Founded in 2003, the site was a sensation, becoming a hit with internet users as a one-stop shop for pirated software, movies, and games. However, as you can imagine, this didn’t sit too well with those who owned the original rights to the software, movies, and games.

But no matter how many times the authorities took the site and its domains down and despite the prosecution of its founders, TPB always found a way to come back.

So, what happened to the site and its founders? Here’s what we know.

A Little Background

TPB was founded by Piratbyran, a Swedish think tank—more specifically, it was the brainchild of Gottfrid Svarthold, Peter Sunde, and Fredrik Neij. TPB was a site where users could search, upload, and download torrent files and magnet files and easily carry out peer-to-peer file sharing.

However, the site quickly caught the eye of the authorities and became the subject of much discussion and controversy surrounding civil liberties, copyrights, and intellectual property laws. On the other hand, it had also become the poster child for the anti-copyright movement.

Is Everything on Pirate Bay Illegal?

No, not everything on Pirate Bay is illegal. The site hosts torrent files, which are simply links to files that are available on other websites. These files can be legal or illegal, depending on the content that they link to. However, the vast majority of torrents on Pirate Bay are linked to pirated content, which is why the site is often associated with piracy.

Greater risk for users is the potential to unwittingly become infected with a virus. While that’s always a risk when downloading files from the internet, Pirate Bay is no exception. However, as long as you take basic precautions, such as using a reputable antivirus program, you should be safe. Additionally, many users choose to download files through a virtual private network (VPN), which can further reduce the risks.

The Arrest of the Founders

In April 2009, TPB’s founders were found guilty on charges of copyright infringement assistance in Sweden and were sentenced to a year in prison, along with a fine of $4.3 million (or 30 million Swedish kronor).

After appealing the verdict, the founders got their sentences reduced, but the fines were increased to $6.6 million (or 46 million kronor).

While two of the founders were easily arrested, two of them went on the run (Gottfrid and Fredrik). Gottfrid was eventually traced to Cambodia—he was arrested and extradited with the help of the Cambodian police, and on returning to Sweden, was further charged with fraud and hacking, leading to a three-year sentence.

Fredrik was traced to Laos and Thailand, where he was eventually deported from. He served a ten-month sentence on returning to Sweden.

By 2015, all founders were released after serving sentences of varying lengths.

Where Are Pirate Bay’s Founders Today?

Over nearly two decades after the founders’ release from prison, The Pirate Bay is still up and running (it turned 18 in 2021).  It gains huge numbers of traffic, despite the domain being blocked in some countries and by corporations such as Facebook and Microsoft.

Since their release, the founders have ventured into different projects.
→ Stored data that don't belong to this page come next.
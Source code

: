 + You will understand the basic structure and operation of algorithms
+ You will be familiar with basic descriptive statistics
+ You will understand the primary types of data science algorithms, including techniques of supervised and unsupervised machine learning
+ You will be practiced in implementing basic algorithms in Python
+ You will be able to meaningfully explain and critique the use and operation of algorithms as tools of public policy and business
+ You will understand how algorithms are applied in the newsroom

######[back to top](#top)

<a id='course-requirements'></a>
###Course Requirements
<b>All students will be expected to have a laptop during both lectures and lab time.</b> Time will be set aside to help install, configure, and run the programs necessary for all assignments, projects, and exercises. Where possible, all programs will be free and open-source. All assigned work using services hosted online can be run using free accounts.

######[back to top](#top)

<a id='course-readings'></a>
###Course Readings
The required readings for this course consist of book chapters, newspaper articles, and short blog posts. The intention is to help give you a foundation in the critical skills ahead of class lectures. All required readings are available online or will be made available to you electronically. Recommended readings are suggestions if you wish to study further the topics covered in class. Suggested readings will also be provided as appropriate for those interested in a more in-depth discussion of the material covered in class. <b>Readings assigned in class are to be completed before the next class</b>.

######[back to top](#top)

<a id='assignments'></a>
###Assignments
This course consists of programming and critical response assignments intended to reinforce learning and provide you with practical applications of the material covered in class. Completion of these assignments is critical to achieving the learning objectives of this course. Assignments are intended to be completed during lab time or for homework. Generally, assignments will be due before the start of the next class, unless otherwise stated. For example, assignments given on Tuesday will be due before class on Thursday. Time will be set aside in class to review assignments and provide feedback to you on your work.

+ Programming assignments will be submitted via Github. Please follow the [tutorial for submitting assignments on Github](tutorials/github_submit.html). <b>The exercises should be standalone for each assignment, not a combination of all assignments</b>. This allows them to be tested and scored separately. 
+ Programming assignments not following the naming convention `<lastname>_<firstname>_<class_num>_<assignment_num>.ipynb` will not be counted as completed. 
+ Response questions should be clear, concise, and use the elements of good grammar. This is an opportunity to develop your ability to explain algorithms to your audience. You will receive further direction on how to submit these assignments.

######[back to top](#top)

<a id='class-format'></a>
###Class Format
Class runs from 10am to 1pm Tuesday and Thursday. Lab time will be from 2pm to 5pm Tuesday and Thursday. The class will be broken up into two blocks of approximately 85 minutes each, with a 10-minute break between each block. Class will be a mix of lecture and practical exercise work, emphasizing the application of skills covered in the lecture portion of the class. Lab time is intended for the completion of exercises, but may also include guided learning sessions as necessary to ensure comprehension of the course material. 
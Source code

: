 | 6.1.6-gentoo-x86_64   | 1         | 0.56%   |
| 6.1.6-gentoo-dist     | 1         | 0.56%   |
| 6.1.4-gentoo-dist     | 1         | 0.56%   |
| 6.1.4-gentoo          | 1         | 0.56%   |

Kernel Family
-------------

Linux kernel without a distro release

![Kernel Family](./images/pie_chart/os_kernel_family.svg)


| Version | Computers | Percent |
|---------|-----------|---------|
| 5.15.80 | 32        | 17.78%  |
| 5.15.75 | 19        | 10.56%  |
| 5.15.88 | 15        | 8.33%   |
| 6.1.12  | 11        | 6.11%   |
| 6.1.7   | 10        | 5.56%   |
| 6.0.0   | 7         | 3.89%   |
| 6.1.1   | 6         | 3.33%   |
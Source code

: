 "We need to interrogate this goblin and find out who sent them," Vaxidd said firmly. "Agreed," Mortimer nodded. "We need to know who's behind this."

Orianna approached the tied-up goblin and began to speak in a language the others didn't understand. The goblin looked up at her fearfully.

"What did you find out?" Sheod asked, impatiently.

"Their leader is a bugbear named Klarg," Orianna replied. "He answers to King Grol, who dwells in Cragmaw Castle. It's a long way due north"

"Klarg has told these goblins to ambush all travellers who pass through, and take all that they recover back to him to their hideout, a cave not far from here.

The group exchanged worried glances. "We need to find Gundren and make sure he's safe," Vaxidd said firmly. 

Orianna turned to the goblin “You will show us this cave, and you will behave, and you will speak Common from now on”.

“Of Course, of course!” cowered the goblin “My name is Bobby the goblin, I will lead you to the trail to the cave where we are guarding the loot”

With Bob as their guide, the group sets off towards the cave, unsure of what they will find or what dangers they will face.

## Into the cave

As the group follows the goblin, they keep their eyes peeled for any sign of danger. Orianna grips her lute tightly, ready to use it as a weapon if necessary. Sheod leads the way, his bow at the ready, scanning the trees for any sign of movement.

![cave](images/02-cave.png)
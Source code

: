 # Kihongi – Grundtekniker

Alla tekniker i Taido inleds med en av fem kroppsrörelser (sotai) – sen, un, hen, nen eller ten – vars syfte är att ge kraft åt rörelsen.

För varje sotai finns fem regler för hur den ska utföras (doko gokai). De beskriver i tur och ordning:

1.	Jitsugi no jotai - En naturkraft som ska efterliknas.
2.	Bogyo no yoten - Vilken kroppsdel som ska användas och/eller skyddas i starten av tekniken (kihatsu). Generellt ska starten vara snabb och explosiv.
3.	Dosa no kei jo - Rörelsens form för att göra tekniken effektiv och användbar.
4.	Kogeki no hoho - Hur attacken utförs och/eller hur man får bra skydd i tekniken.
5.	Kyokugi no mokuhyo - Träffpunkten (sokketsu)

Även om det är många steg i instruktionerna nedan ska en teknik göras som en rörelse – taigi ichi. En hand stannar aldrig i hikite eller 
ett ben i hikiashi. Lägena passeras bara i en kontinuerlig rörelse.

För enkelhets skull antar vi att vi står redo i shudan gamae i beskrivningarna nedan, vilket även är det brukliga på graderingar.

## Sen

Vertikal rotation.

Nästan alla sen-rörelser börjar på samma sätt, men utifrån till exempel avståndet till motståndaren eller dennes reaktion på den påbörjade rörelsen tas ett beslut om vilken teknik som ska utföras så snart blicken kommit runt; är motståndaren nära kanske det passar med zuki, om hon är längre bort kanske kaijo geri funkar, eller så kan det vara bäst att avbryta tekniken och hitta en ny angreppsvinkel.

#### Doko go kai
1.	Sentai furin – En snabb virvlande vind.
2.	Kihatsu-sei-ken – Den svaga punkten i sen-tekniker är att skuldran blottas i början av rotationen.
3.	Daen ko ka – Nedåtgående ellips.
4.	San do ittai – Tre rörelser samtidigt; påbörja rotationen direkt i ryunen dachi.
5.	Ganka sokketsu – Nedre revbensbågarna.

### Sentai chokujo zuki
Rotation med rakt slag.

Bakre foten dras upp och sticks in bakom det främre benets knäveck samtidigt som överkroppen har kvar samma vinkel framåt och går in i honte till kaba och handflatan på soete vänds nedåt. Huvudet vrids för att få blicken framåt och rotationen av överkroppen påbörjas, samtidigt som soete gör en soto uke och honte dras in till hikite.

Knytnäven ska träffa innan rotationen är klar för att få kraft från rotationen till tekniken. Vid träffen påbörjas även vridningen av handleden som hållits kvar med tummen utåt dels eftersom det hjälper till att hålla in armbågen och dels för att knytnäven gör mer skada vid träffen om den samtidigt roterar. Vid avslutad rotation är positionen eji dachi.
Peter Sunde is involved with the micropayment system Flattr and software “Kopimashin,” while Gottfrid is reported to be working in the IT industry.

Though the founders maintain relatively low profiles now, they’re still actively involved in running the site, with Peter Sunde even stating that the site cannot be stopped or brought to its knees by copyright lobbyists as it has a life of its own.

While the site may eventually shut down (something that Sunde once agreed may be the best course of action), the founders have maintained that external forces won’t bring the site down but its obsoleteness among users.